R Inconsistencies

A collection of detected R inconsistencies and bugs.

Format Deviations

Unexpected deviations of type or dimensions.

0 dimension matrix

Subsetting a matrix by selecting 0 rows and 0 columns preserves matrix format even without drop=FALSE.

m <- matrix(1:9, nrow=3, ncol=3)


m[1,0]                                          m[0,0]
## integer(0)                                   ## <0 x 0 matrix>

qnorm() on empty matrix

qnorm() drops matrix format when input is an empty matrix.

qnorm(matrix(0.1, nrow=1, ncol=2))              qnorm(matrix(0, nrow=0, ncol=0))
##           [,1]      [,2]                     ## numeric(0)
## [1,] -1.281552 -1.281552

is.nan() on data.frame

is.nan doesn’t work on data.frames while is.na does.

is.na(iris)                                     is.nan(iris)
## <works>                                      ## Error in is.nan(iris) : default method
                                                ## not implemented for type 'list'

rbind() on zero-column data.frames

rbind() does not preserve the number of rows for data.frames, while cbind() does.

mat <- matrix(nrow=2, ncol=0)                   df <- as.data.frame(mat)


dim(mat)                                        dim(df)
## [1] 2 0                                      ## [1] 2 0


dim(rbind(mat, mat))                            dim(rbind(df, df))
## [1] 4 0                                      ## [1] 0 0


dim(cbind(mat, mat))                            dim(cbind(df, df))
## [1] 2 0                                      ## [1] 2 0

Number of columns are always preserved, making rbind and number of rows the only exception1.

any() doesn’t work on data.frames

any() works on numeric data.frames but not on logical data.frames.

any(data.frame(A=0, B=1))                       any(data.frame(A=TRUE, B=FALSE))
## [1] TRUE                                     ## Error in FUN(X[[i]], ...) : only defined
                                                ## on a data frame with all numeric variables

rbind() on nested data.frames

rbind() on data.frame do not adjust row names to be unique when the data.frame is nested.

df    <- data.frame(a=1:3)
df$df <- data.frame(a=1:3)

rbind(df, df)
## Error in `.rowNamesDF<-`(x, value = value) :
##   duplicate 'row.names' are not allowed
## In addition: Warning message:
## non-unique values when setting 'row.names': ‘1’, ‘2’, ‘3’

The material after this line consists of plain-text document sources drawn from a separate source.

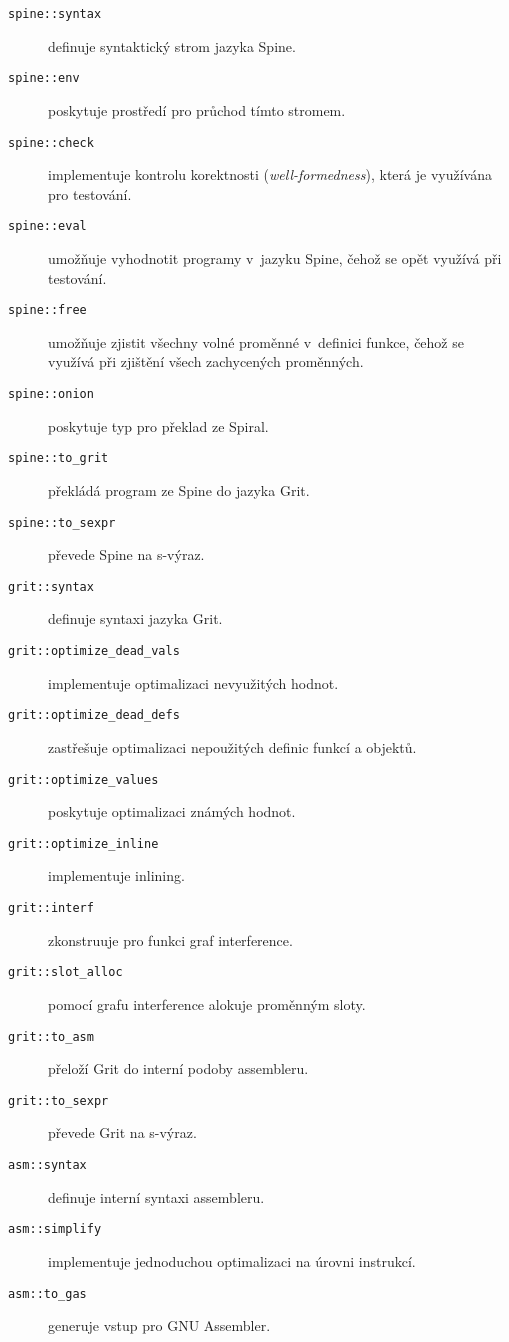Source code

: \begin{description}
  \item[\texttt{spine::syntax}] definuje syntaktický strom jazyka Spine.
  \item[\texttt{spine::env}] poskytuje prostředí pro průchod tímto stromem.
  \item[\texttt{spine::check}] implementuje kontrolu korektnosti
    (\emph{well-formedness}), která je využívána pro testování.
  \item[\texttt{spine::eval}] umožňuje vyhodnotit programy v~jazyku Spine, čehož
    se opět využívá při testování.
  \item[\texttt{spine::free}] umožňuje zjistit všechny volné proměnné v~definici
    funkce, čehož se využívá při zjištění všech zachycených proměnných.
  \item[\texttt{spine::onion}] poskytuje typ  pro překlad ze Spiral.
  \item[\texttt{spine::to_grit}] překládá program ze Spine do jazyka Grit.
  \item[\texttt{spine::to_sexpr}] převede Spine na s-výraz.

  \item[\texttt{grit::syntax}] definuje syntaxi jazyka Grit.
  \item[\texttt{grit::optimize_dead_vals}] implementuje optimalizaci nevyužitých
    hodnot.
  \item[\texttt{grit::optimize_dead_defs}] zastřešuje optimalizaci nepoužitých
    definic funkcí a objektů.
  \item[\texttt{grit::optimize_values}] poskytuje optimalizaci známých hodnot.
  \item[\texttt{grit::optimize_inline}] implementuje inlining.
  \item[\texttt{grit::interf}] zkonstruuje pro funkci graf interference.
  \item[\texttt{grit::slot_alloc}] pomocí grafu interference alokuje proměnným
    sloty.
  \item[\texttt{grit::to_asm}] přeloží Grit do interní podoby assembleru.
  \item[\texttt{grit::to_sexpr}] převede Grit na s-výraz.

  \item[\texttt{asm::syntax}] definuje interní syntaxi assembleru.
  \item[\texttt{asm::simplify}] implementuje jednoduchou optimalizaci na úrovni
    instrukcí.
  \item[\texttt{asm::to_gas}] generuje vstup pro GNU Assembler.
\end{description}

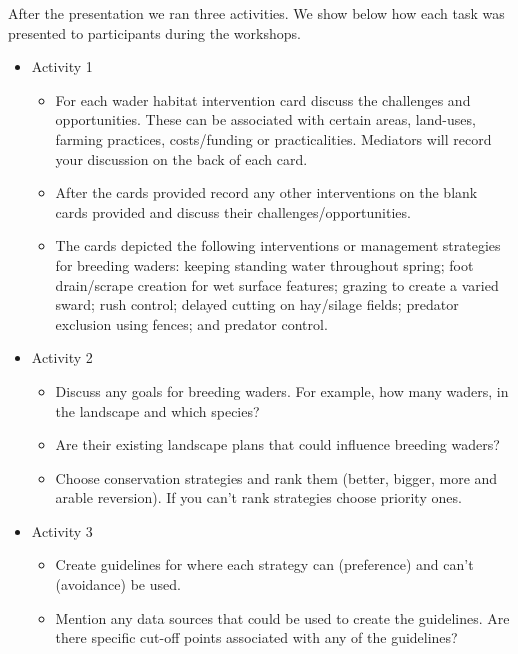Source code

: \documentclass[
  12pt,
  letterpaper,
  DIV=11,
  numbers=noendperiod]{scrartcl}
\providecommand{\tightlist}{%
  \setlength{\itemsep}{0pt}\setlength{\parskip}{0pt}}\usepackage{longtable,booktabs,array}
\begin{document}
After the presentation we ran three activities. We show below how each
task was presented to participants during the workshops.

\begin{itemize}
\tightlist
\item
  Activity 1

  \begin{itemize}
  \tightlist
  \item
    For each wader habitat intervention card discuss the challenges and
    opportunities. These can be associated with certain areas,
    land-uses, farming practices, costs/funding or practicalities.
    Mediators will record your discussion on the back of each card.
  \item
    After the cards provided record any other interventions on the blank
    cards provided and discuss their challenges/opportunities.
  \item
    The cards depicted the following interventions or management
    strategies for breeding waders: keeping standing water throughout
    spring; foot drain/scrape creation for wet surface features; grazing
    to create a varied sward; rush control; delayed cutting on
    hay/silage fields; predator exclusion using fences; and predator
    control.
  \end{itemize}
\item
  Activity 2

  \begin{itemize}
  \tightlist
  \item
    Discuss any goals for breeding waders. For example, how many waders,
    in the landscape and which species?
  \item
    Are their existing landscape plans that could influence breeding
    waders?
  \item
    Choose conservation strategies and rank them (better, bigger, more
    and arable reversion). If you can't rank strategies choose priority
    ones.
  \end{itemize}
\item
  Activity 3

  \begin{itemize}
  \tightlist
  \item
    Create guidelines for where each strategy can (preference) and can't
    (avoidance) be used.
  \item
    Mention any data sources that could be used to create the
    guidelines. Are there specific cut-off points associated with any of
    the guidelines?
  \end{itemize}
\end{itemize}
\end{document}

Statistical Hypothesis Tests

Unexpected behaviour when applying null hypothesis tests.

flinger.test() and constant values

fligner.test() can return significant p-value for constant variance.

fligner.test(c(1,1,2,2), c("a","a","b","b"))
##
##         Fligner-Killeen test of homogeneity of variances
##
## data:  c(1, 1, 2, 2) and c("a", "a", "b", "b")
## Fligner-Killeen:med chi-squared = NaN, df = 1, p-value = NA


fligner.test(c(1,1,1,2,2,2), c("a","a","a","b","b","b"))
##
##         Fligner-Killeen test of homogeneity of variances
##
## data:  c(1, 1, 1, 2, 2, 2) and c("a", "a", "a", "b", "b", "b")
## Fligner-Killeen:med chi-squared = Inf, df = 1, p-value < 2.2e-16

paired wilcoxon.test() and ties

Paired versions of wilcoxon.test() has tolerance issues when detecting if ties are present.

wilcox.test(c(4, 3, 2), c(3, 2, 1), paired=TRUE)
##
##         Wilcoxon signed rank test with continuity correction
##
## data:  c(4, 3, 2) and c(3, 2, 1)
## V = 6, p-value = 0.1489
## alternative hypothesis: true location shift is not equal to 0
##
## Warning message:
## In wilcox.test.default(c(4, 3, 2), c(3, 2, 1), paired = TRUE) :
##   cannot compute exact p-value with ties


wilcox.test(c(0.4,0.3,0.2), c(0.3,0.2,0.1), paired=TRUE)
##
##         Wilcoxon signed rank test
##
## data:  c(0.4, 0.3, 0.2) and c(0.3, 0.2, 0.1)
## V = 6, p-value = 0.25
## alternative hypothesis: true location shift is not equal to 0

paired wilcoxon.test() and Inf

All versions of wilcoxon.test() remove infinite values before proceeding, except when paired=TRUE.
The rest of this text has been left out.